Closed seanpmorgan closed 5 years ago
That would be awesome indeed. For the record, here is a Keras implementation (not official): https://github.com/CyberZHG/keras-radam.
This is going to be a great addon ! For any one who is looking out for another detailed comparison can read through - https://medium.com/@lessw/new-state-of-the-art-ai-optimizer-rectified-adam-radam-5d854730807b
I vote for this as well. Looking for this!
Great addition. Can I try implementation of this? @seanpmorgan
@SSaishruthi Sure! I know @sayoojbk has also shared interest in helping with this so if you could make a WIP PR as soon as you get it started that'd be great so we could have a few eyes on this and push it through.
Looking forward to that!
Seems that there is an unofficial implementation for TF/Keras. https://github.com/CyberZHG/keras-radam
I have found one for TF: https://github.com/taki0112/RAdam-Tensorflow
Thanks for the links. I have marked all the links and planning to kick start with the implementation after this weekend. Just done with other priority change. Will keep posted.
@SSaishruthi it looks like RAdam has already an improvement called 'RAdam+lookahead'. One possible implementation of lookahead: https://github.com/bojone/keras_lookahead (been testing this one myself)
It's called 'Ranger' (the combination of RAdam + lookahead): Small article about it: https://medium.com/@lessw/new-deep-learning-optimizer-ranger-synergistic-combination-of-radam-lookahead-for-the-best-of-2dc83f79a48d
Paper: https://arxiv.org/abs/1907.08610v1 Lookahead Pytorch implementation: https://github.com/lonePatient/lookahead_pytorch/blob/master/optimizer.py
@luminoso however, it seems that that repo does not support TensorFlow.
Thanks for the links. I have marked all the links and planning to kick start with the implementation after this weekend. Just done with other priority change. Will keep posted.
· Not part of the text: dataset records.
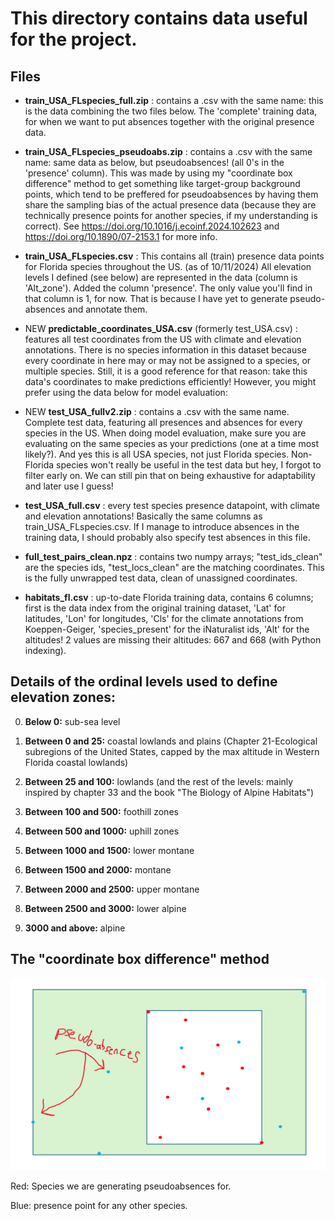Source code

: # This directory contains data useful for the project.

## Files
- **train_USA_FLspecies_full.zip** : contains a .csv with the same name: this is the data combining the two files below. The 'complete' training data, for when we want to put absences together with the original presence data.

- **train_USA_FLspecies_pseudoabs.zip** : contains a .csv with the same name: same data as below, but pseudoabsences! (all 0's in the 'presence' column). This was made by using my "coordinate box difference" method to get something like target-group background points, which tend to be preffered for pseudoabsences by having them share the sampling bias of the actual presence data (because they are technically presence points for another species, if my understanding is correct). See https://doi.org/10.1016/j.ecoinf.2024.102623 and  https://doi.org/10.1890/07-2153.1 for more info.

- **train_USA_FLspecies.csv** : This contains all (train) presence data points for Florida species throughout the US. (as of 10/11/2024) All elevation levels I defined (see below) are represented in the data (column is 'Alt_zone'). Added the column 'presence'. The only value you'll find in that column is 1, for now. That is because I have yet to generate pseudo-absences and annotate them.

- NEW **predictable_coordinates_USA.csv** (formerly test_USA.csv) : features all test coordinates from the US with climate and elevation annotations. There is no species information in this dataset because every coordinate in here may or may not be assigned to a species, or multiple species. Still, it is a good reference for that reason: take this data's coordinates to make predictions efficiently! However, you might prefer using the data below for model evaluation:

- NEW **test_USA_fullv2.zip** : contains a .csv with the same name. Complete test data, featuring all presences and absences for every species in the US. When doing model evaluation, make sure you are evaluating on the same species as your predictions (one at a time most likely?). And yes this is all USA species, not just Florida species. Non-Florida species won't really be useful in the test data but hey, I forgot to filter early on. We can still pin that on being exhaustive for adaptability and later use I guess!

- **test_USA_full.csv** : every test species presence datapoint, with climate and elevation annotations! Basically the same columns as train_USA_FLspecies.csv. If I manage to introduce absences in the training data, I should probably also specify test absences in this file.

- **full_test_pairs_clean.npz** : contains two numpy arrays; "test_ids_clean" are the species ids, "test_locs_clean" are the matching coordinates. This is the fully unwrapped test data, clean of unassigned coordinates.

- **habitats_fl.csv** : up-to-date Florida training data, contains 6 columns; first is the data index from the original training dataset, 'Lat' for latitudes, 'Lon' for longitudes, 'Cls' for the climate annotations from Koeppen-Geiger, 'species_present' for the iNaturalist ids, 'Alt' for the altitudes! 2 values are missing their altitudes: 667 and 668 (with Python indexing). 

## Details of the ordinal levels used to define elevation zones:
0. **Below 0:** sub-sea level

1. **Between 0 and 25:** coastal lowlands and plains (Chapter 21-Ecological subregions of the United 
States, capped by the max altitude in Western Florida coastal lowlands)

2. **Between 25 and 100:** lowlands (and the rest of the levels: mainly inspired by chapter 33 and the book "The Biology of Alpine Habitats")

3. **Between 100 and 500:** foothill zones 

4. **Between 500 and 1000:** uphill zones 

5. **Between 1000 and 1500:** lower montane 

6. **Between 1500 and 2000:** montane 

7. **Between 2000 and 2500:** upper montane 

8. **Between 2500 and 3000:** lower alpine 

9. **3000 and above:** alpine

## The "coordinate box difference" method
![Doodle of what my code did to select points for absence annotations](https://github.com/gabin-rousseau/aml-species/blob/main/figures/gabin/1111_boxdifference.png)

Red: Species we are generating pseudoabsences for.

Blue: presence point for any other species.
Hi @SSaishruthi I know you're working on several different things, including the core migration of F1. Would you be okay with @AakashKumarNain taking a look at this one as he has expressed interest. Would love for you to help review any implementation.
@seanpmorgan Sure. Will collaborate along so that we keep things going.
@seanpmorgan @SSaishruthi. The keras implementation as pointed out in the comments LGTM. Also, it is written with Optimizer_v2
api. Take a look
https://github.com/CyberZHG/keras-radam/blob/master/keras_radam/optimizer_v2.py
Ping @CyberZHG. Would it be okay to use your implementation as part of Addons? The license you have on it looks like it'd be okay -- but wanted to get your permission/see if you'd like to contribute it yourself?
Yeah it is fair if @CyberZHG just adds it here. Most of the work is already done in that.
I'll try to migrate the codes and make a PR in the next few days.
Is available an official implementation now?
Is available an official implementation now?
@Alessiobrini https://www.tensorflow.org/addons/api_docs/python/tfa/optimizers/RectifiedAdam
Is available an official implementation now?
@Alessiobrini https://www.tensorflow.org/addons/api_docs/python/tfa/optimizers/RectifiedAdam
Thank you! Anyway, if I set warmup proportion and total steps, the optimizer doesn't seem to do the proper learning rate warmup. I don't know if I'm doing something wrong, but the doc says that is only sufficient to specify parameters to have the warmup schedule.
One question. I've been looking at how weight decay is implemented here, in the original RAdam paper and in the paper originally introducing weight decay for Adam (also known as AdamW and cited by the RAdam paper).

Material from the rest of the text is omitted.